The problem
Reproduce nothing but the lines from the start of the material through the line that includes "source code.", both ends included, and omit every picture.

[Data extracts Boundary: Start]

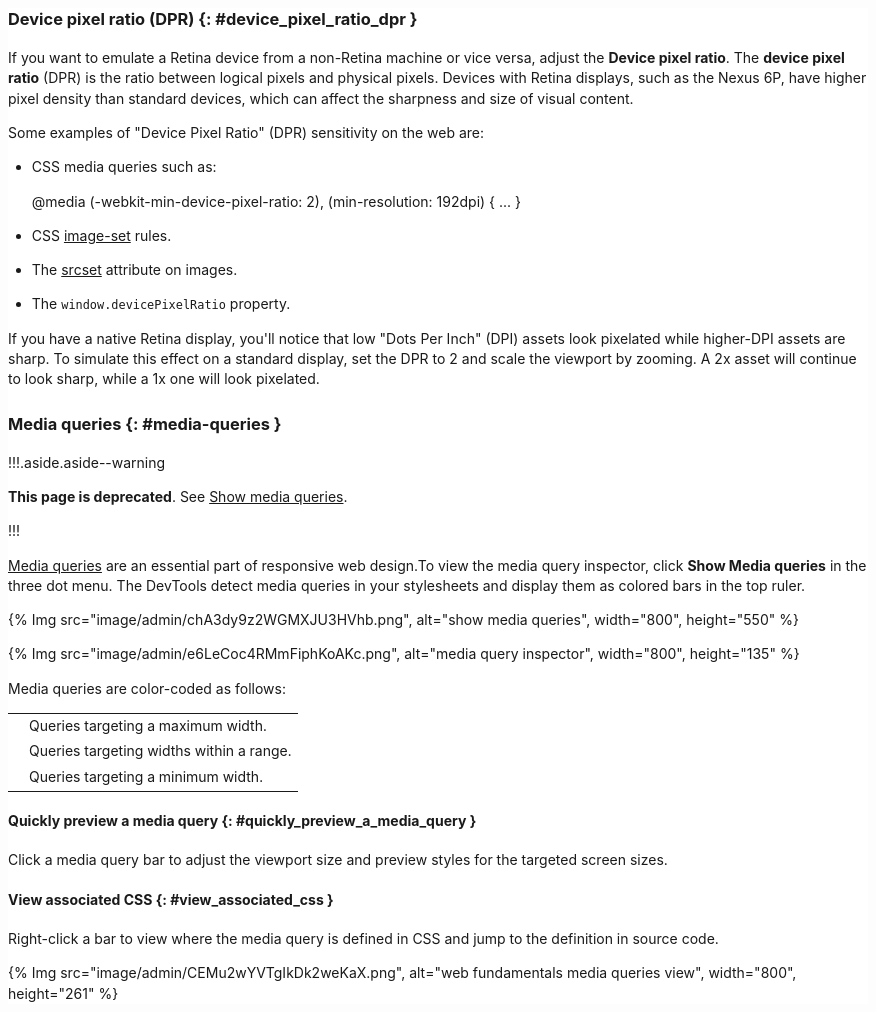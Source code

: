 ### Device pixel ratio (DPR) {: #device_pixel_ratio_dpr }

If you want to emulate a Retina device from a non-Retina machine or vice versa, adjust the **Device
pixel ratio**. The **device pixel ratio** (DPR) is the ratio between logical pixels and physical
pixels. Devices with Retina displays, such as the Nexus 6P, have higher pixel density than standard
devices, which can affect the sharpness and size of visual content.

Some examples of "Device Pixel Ratio" (DPR) sensitivity on the web are:

- CSS media queries such as:

  @media (-webkit-min-device-pixel-ratio: 2), (min-resolution: 192dpi) { ... }

- CSS [image-set][9] rules.
- The [srcset][10] attribute on images.
- The `window.devicePixelRatio` property.

If you have a native Retina display, you'll notice that low "Dots Per Inch" (DPI) assets look
pixelated while higher-DPI assets are sharp. To simulate this effect on a standard display, set the
DPR to 2 and scale the viewport by zooming. A 2x asset will continue to look sharp, while a 1x one
will look pixelated.

### Media queries {: #media-queries }

!!!.aside.aside--warning

**This page is deprecated**. See [Show media queries][11].

!!!

[Media queries][12] are an essential part of responsive web design.To view the media query
inspector, click **Show Media queries** in the three dot menu. The DevTools detect media queries in
your stylesheets and display them as colored bars in the top ruler.

{% Img src="image/admin/chA3dy9z2WGMXJU3HVhb.png", alt="show media queries", width="800", height="550" %}

{% Img src="image/admin/e6LeCoc4RMmFiphKoAKc.png", alt="media query inspector", width="800", height="135" %}

Media queries are color-coded as follows:

<table id="colortable"><tbody><tr><td class="max-width"></td><td>Queries targeting a maximum width.</td></tr><tr><td class="max-and-min"></td><td>Queries targeting widths within a range.</td></tr><tr><td class="min-width"></td><td>Queries targeting a minimum width.</td></tr></tbody></table>

#### Quickly preview a media query {: #quickly_preview_a_media_query }

Click a media query bar to adjust the viewport size and preview styles for the targeted screen
sizes.

#### View associated CSS {: #view_associated_css }

Right-click a bar to view where the media query is defined in CSS and jump to the definition in
source code.

{% Img src="image/admin/CEMu2wYVTgIkDk2weKaX.png", alt="web fundamentals media queries view", width="800", height="261" %}


[1]: /web/tools/chrome-devtools/device-mode#responsive
[2]: /web/tools/chrome-devtools/device-mode#device
[3]: /web/tools/chrome-devtools/device-mode#responsive
[4]: #media-queries
[5]: /web/tools/chrome-devtools/device-mode#device
[6]: /web/tools/chrome-devtools/device-mode#device
[7]: /web/tools/chrome-devtools/device-mode#custom
[8]: /web/tools/chrome-devtools/device-mode#orientation
[9]: http://dev.w3.org/csswg/css-images/#image-set-notation
[10]: /web/fundamentals/design-and-ux/responsive/images#images-in-markup
[11]: /web/tools/chrome-devtools/device-mode#queries
[12]: /web/fundamentals/design-and-ux/responsive#use-media-queries
[13]: /web/tools/chrome-devtools/device-mode#rulers
[14]: /web/tools/chrome-devtools/network-performance/reference#network-conditions
[15]: https://en.wikipedia.org/wiki/HTTP_Live_Streaming
[16]: https://github.com/scottjehl/device-bugs/issues/2
[17]: http://blogs.msdn.com/b/ieinternals/archive/2011/05/14/10164546.aspx
[18]: https://code.google.com/p/chromium/issues/detail?id=334120
[19]: https://code.google.com/p/chromium/issues/detail?id=119767
[20]: /web/tools/chrome-devtools/debug/remote-debugging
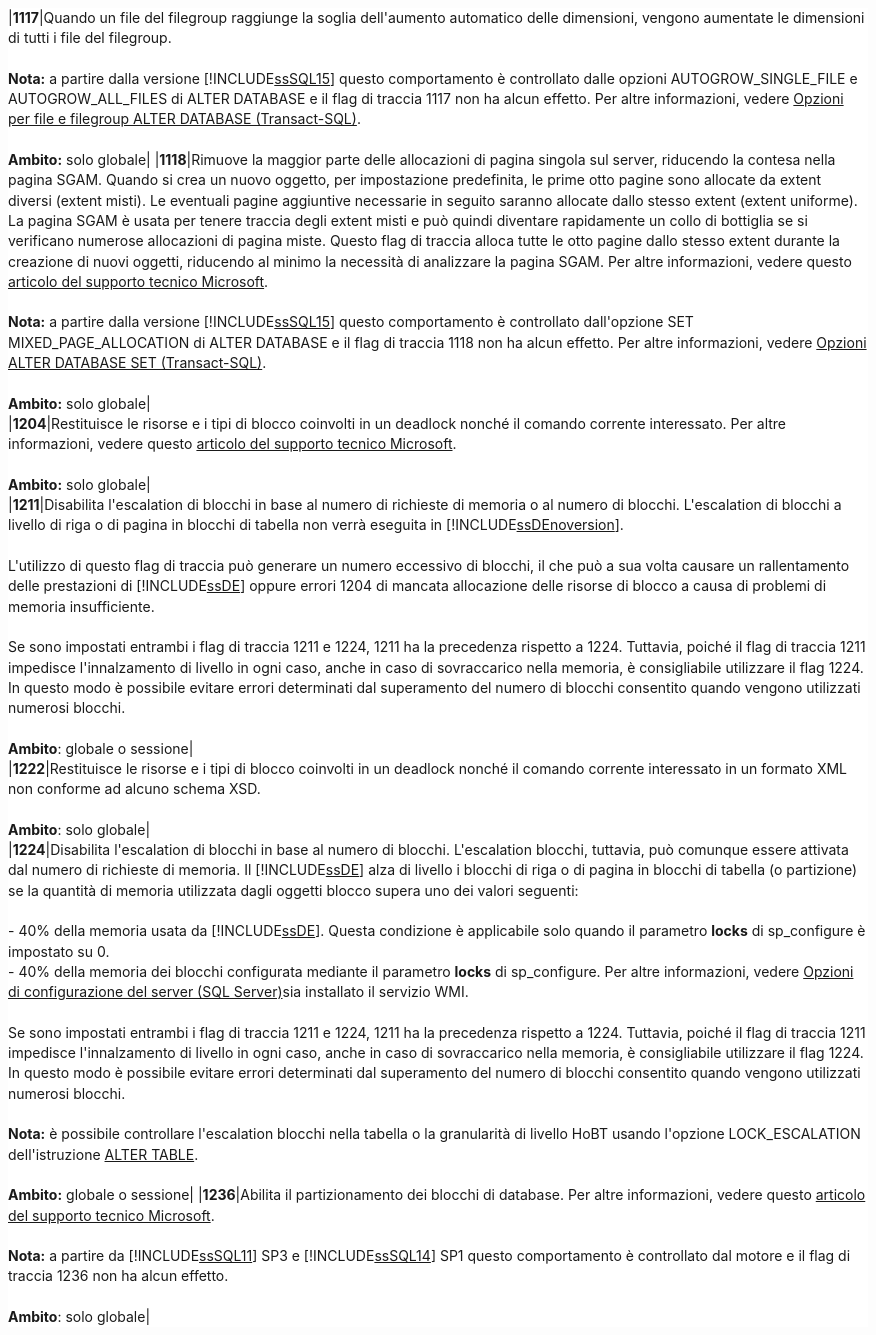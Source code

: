 |**1117**|Quando un file del filegroup raggiunge la soglia dell'aumento automatico delle dimensioni, vengono aumentate le dimensioni di tutti i file del filegroup.<br /><br />**Nota:** a partire dalla versione [!INCLUDE[ssSQL15](../../includes/sssql15-md.md)] questo comportamento è controllato dalle opzioni AUTOGROW_SINGLE_FILE e AUTOGROW_ALL_FILES di ALTER DATABASE e il flag di traccia 1117 non ha alcun effetto. Per altre informazioni, vedere [Opzioni per file e filegroup ALTER DATABASE &#40;Transact-SQL&#41;](../../t-sql/statements/alter-database-transact-sql-file-and-filegroup-options.md).<br /><br />**Ambito:** solo globale|
|**1118**|Rimuove la maggior parte delle allocazioni di pagina singola sul server, riducendo la contesa nella pagina SGAM. Quando si crea un nuovo oggetto, per impostazione predefinita, le prime otto pagine sono allocate da extent diversi (extent misti). Le eventuali pagine aggiuntive necessarie in seguito saranno allocate dallo stesso extent (extent uniforme). La pagina SGAM è usata per tenere traccia degli extent misti e può quindi diventare rapidamente un collo di bottiglia se si verificano numerose allocazioni di pagina miste. Questo flag di traccia alloca tutte le otto pagine dallo stesso extent durante la creazione di nuovi oggetti, riducendo al minimo la necessità di analizzare la pagina SGAM. Per altre informazioni, vedere questo [articolo del supporto tecnico Microsoft](http://support.microsoft.com/kb/328551).<br /><br />**Nota:** a partire dalla versione [!INCLUDE[ssSQL15](../../includes/sssql15-md.md)] questo comportamento è controllato dall'opzione SET MIXED_PAGE_ALLOCATION di ALTER DATABASE e il flag di traccia 1118 non ha alcun effetto. Per altre informazioni, vedere [Opzioni ALTER DATABASE SET &#40;Transact-SQL&#41;](../../t-sql/statements/alter-database-transact-sql-set-options.md).<br /><br />**Ambito:** solo globale|  
|**1204**|Restituisce le risorse e i tipi di blocco coinvolti in un deadlock nonché il comando corrente interessato. Per altre informazioni, vedere questo [articolo del supporto tecnico Microsoft](http://support.microsoft.com/kb/832524).<br /><br />**Ambito:** solo globale|  
|**1211**|Disabilita l'escalation di blocchi in base al numero di richieste di memoria o al numero di blocchi. L'escalation di blocchi a livello di riga o di pagina in blocchi di tabella non verrà eseguita in [!INCLUDE[ssDEnoversion](../../includes/ssdenoversion-md.md)].<br /><br />L'utilizzo di questo flag di traccia può generare un numero eccessivo di blocchi, il che può a sua volta causare un rallentamento delle prestazioni di [!INCLUDE[ssDE](../../includes/ssde-md.md)] oppure errori 1204 di mancata allocazione delle risorse di blocco a causa di problemi di memoria insufficiente.<br /><br />Se sono impostati entrambi i flag di traccia 1211 e 1224, 1211 ha la precedenza rispetto a 1224. Tuttavia, poiché il flag di traccia 1211 impedisce l'innalzamento di livello in ogni caso, anche in caso di sovraccarico nella memoria, è consigliabile utilizzare il flag 1224. In questo modo è possibile evitare errori determinati dal superamento del numero di blocchi consentito quando vengono utilizzati numerosi blocchi.<br /><br />**Ambito**: globale o sessione|  
|**1222**|Restituisce le risorse e i tipi di blocco coinvolti in un deadlock nonché il comando corrente interessato in un formato XML non conforme ad alcuno schema XSD.<br /><br />**Ambito**: solo globale|  
|**1224**|Disabilita l'escalation di blocchi in base al numero di blocchi. L'escalation blocchi, tuttavia, può comunque essere attivata dal numero di richieste di memoria. Il [!INCLUDE[ssDE](../../includes/ssde-md.md)] alza di livello i blocchi di riga o di pagina in blocchi di tabella (o partizione) se la quantità di memoria utilizzata dagli oggetti blocco supera uno dei valori seguenti:<br /><br />-   40% della memoria usata da [!INCLUDE[ssDE](../../includes/ssde-md.md)]. Questa condizione è applicabile solo quando il parametro **locks** di sp_configure è impostato su 0.<br />-   40% della memoria dei blocchi configurata mediante il parametro **locks** di sp_configure. Per altre informazioni, vedere [Opzioni di configurazione del server &#40;SQL Server&#41;](../../database-engine/configure-windows/server-configuration-options-sql-server.md)sia installato il servizio WMI.<br /><br />Se sono impostati entrambi i flag di traccia 1211 e 1224, 1211 ha la precedenza rispetto a 1224. Tuttavia, poiché il flag di traccia 1211 impedisce l'innalzamento di livello in ogni caso, anche in caso di sovraccarico nella memoria, è consigliabile utilizzare il flag 1224. In questo modo è possibile evitare errori determinati dal superamento del numero di blocchi consentito quando vengono utilizzati numerosi blocchi.<br /><br />**Nota:** è possibile controllare l'escalation blocchi nella tabella o la granularità di livello HoBT usando l'opzione LOCK_ESCALATION dell'istruzione [ALTER TABLE](../../t-sql/statements/alter-table-transact-sql.md).<br /><br />**Ambito:** globale o sessione|
|**1236**|Abilita il partizionamento dei blocchi di database. Per altre informazioni, vedere questo [articolo del supporto tecnico Microsoft](http://support.microsoft.com/kb/2926217).<br /><br />**Nota:** a partire da [!INCLUDE[ssSQL11](../../includes/sssql11-md.md)] SP3 e [!INCLUDE[ssSQL14](../../includes/sssql14-md.md)] SP1 questo comportamento è controllato dal motore e il flag di traccia 1236 non ha alcun effetto.<br /><br />**Ambito**: solo globale|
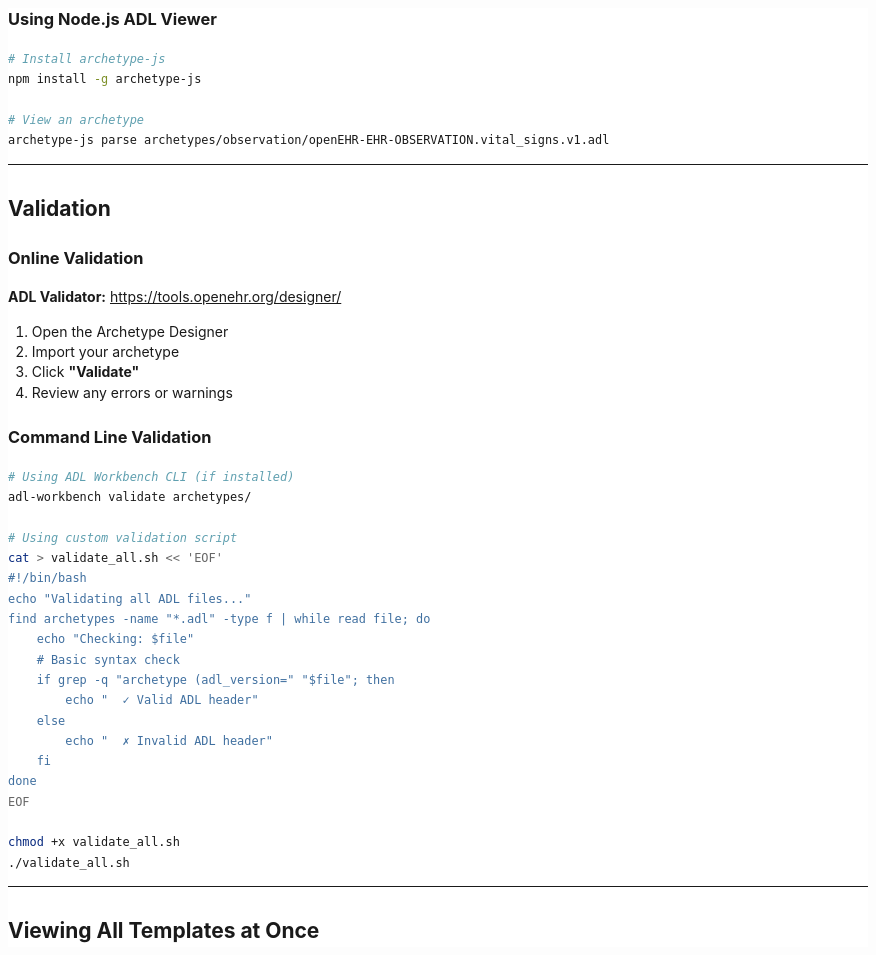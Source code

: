 ### Using Node.js ADL Viewer

```bash
# Install archetype-js
npm install -g archetype-js

# View an archetype
archetype-js parse archetypes/observation/openEHR-EHR-OBSERVATION.vital_signs.v1.adl
```

---

## Validation

### Online Validation

**ADL Validator:** https://tools.openehr.org/designer/

1. Open the Archetype Designer
2. Import your archetype
3. Click **"Validate"**
4. Review any errors or warnings

### Command Line Validation

```bash
# Using ADL Workbench CLI (if installed)
adl-workbench validate archetypes/

# Using custom validation script
cat > validate_all.sh << 'EOF'
#!/bin/bash
echo "Validating all ADL files..."
find archetypes -name "*.adl" -type f | while read file; do
    echo "Checking: $file"
    # Basic syntax check
    if grep -q "archetype (adl_version=" "$file"; then
        echo "  ✓ Valid ADL header"
    else
        echo "  ✗ Invalid ADL header"
    fi
done
EOF

chmod +x validate_all.sh
./validate_all.sh
```

---

## Viewing All Templates at Once
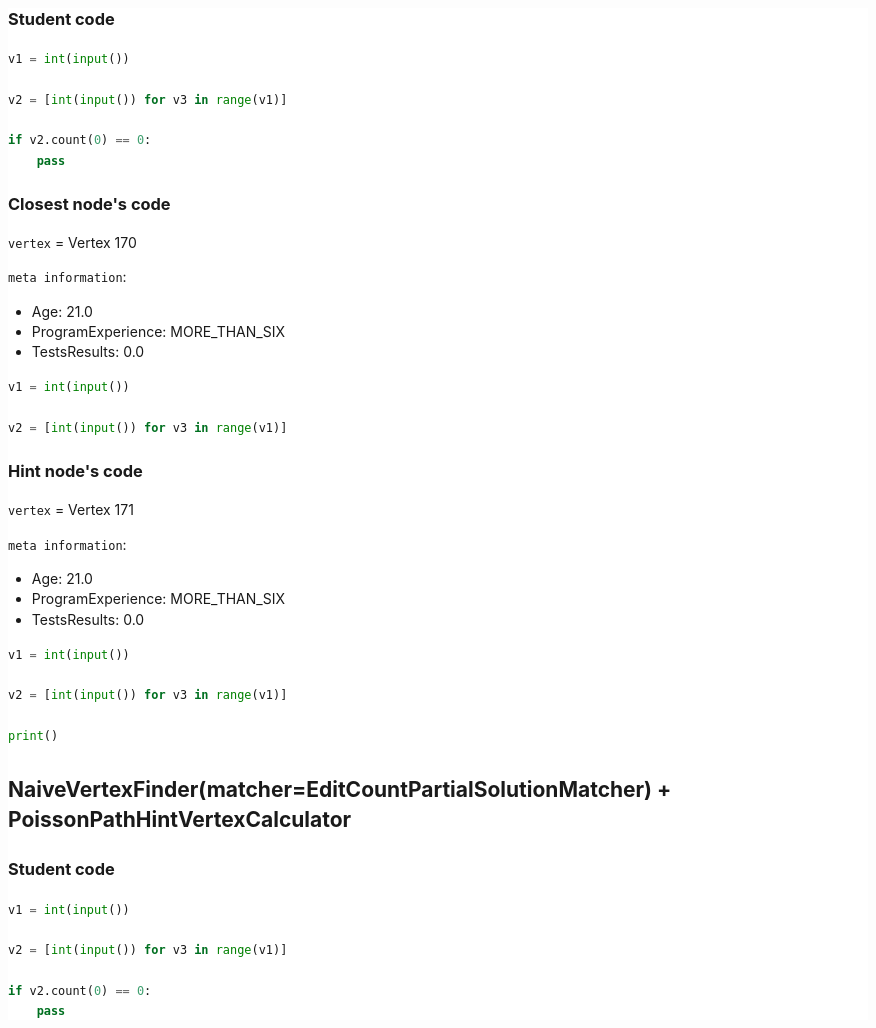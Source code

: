 ### Student code
```python
v1 = int(input())

v2 = [int(input()) for v3 in range(v1)]

if v2.count(0) == 0:
    pass
```

### Closest node's code
`vertex` = Vertex 170

`meta information`:
* Age: 21.0
* ProgramExperience: MORE_THAN_SIX
* TestsResults: 0.0


```python
v1 = int(input())

v2 = [int(input()) for v3 in range(v1)]

```

### Hint node's code 
`vertex` = Vertex 171

`meta information`:
* Age: 21.0
* ProgramExperience: MORE_THAN_SIX
* TestsResults: 0.0


```python
v1 = int(input())

v2 = [int(input()) for v3 in range(v1)]

print()
```
## NaiveVertexFinder(matcher=EditCountPartialSolutionMatcher) + PoissonPathHintVertexCalculator

### Student code
```python
v1 = int(input())

v2 = [int(input()) for v3 in range(v1)]

if v2.count(0) == 0:
    pass
```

[Data extracts Boundary: End]

Reply
Source code

: ### Device pixel ratio (DPR) {: #device_pixel_ratio_dpr }

If you want to emulate a Retina device from a non-Retina machine or vice versa, adjust the **Device
pixel ratio**. The **device pixel ratio** (DPR) is the ratio between logical pixels and physical
pixels. Devices with Retina displays, such as the Nexus 6P, have higher pixel density than standard
devices, which can affect the sharpness and size of visual content.

Some examples of "Device Pixel Ratio" (DPR) sensitivity on the web are:

- CSS media queries such as:

  @media (-webkit-min-device-pixel-ratio: 2), (min-resolution: 192dpi) { ... }

- CSS [image-set][9] rules.
- The [srcset][10] attribute on images.
- The `window.devicePixelRatio` property.

If you have a native Retina display, you'll notice that low "Dots Per Inch" (DPI) assets look
pixelated while higher-DPI assets are sharp. To simulate this effect on a standard display, set the
DPR to 2 and scale the viewport by zooming. A 2x asset will continue to look sharp, while a 1x one
will look pixelated.

### Media queries {: #media-queries }

!!!.aside.aside--warning

**This page is deprecated**. See [Show media queries][11].

!!!

[Media queries][12] are an essential part of responsive web design.To view the media query
inspector, click **Show Media queries** in the three dot menu. The DevTools detect media queries in
your stylesheets and display them as colored bars in the top ruler.

{% Img src="image/admin/chA3dy9z2WGMXJU3HVhb.png", alt="show media queries", width="800", height="550" %}

{% Img src="image/admin/e6LeCoc4RMmFiphKoAKc.png", alt="media query inspector", width="800", height="135" %}

Media queries are color-coded as follows:

<table id="colortable"><tbody><tr><td class="max-width"></td><td>Queries targeting a maximum width.</td></tr><tr><td class="max-and-min"></td><td>Queries targeting widths within a range.</td></tr><tr><td class="min-width"></td><td>Queries targeting a minimum width.</td></tr></tbody></table>

#### Quickly preview a media query {: #quickly_preview_a_media_query }

Click a media query bar to adjust the viewport size and preview styles for the targeted screen
sizes.

#### View associated CSS {: #view_associated_css }

Right-click a bar to view where the media query is defined in CSS and jump to the definition in
source code.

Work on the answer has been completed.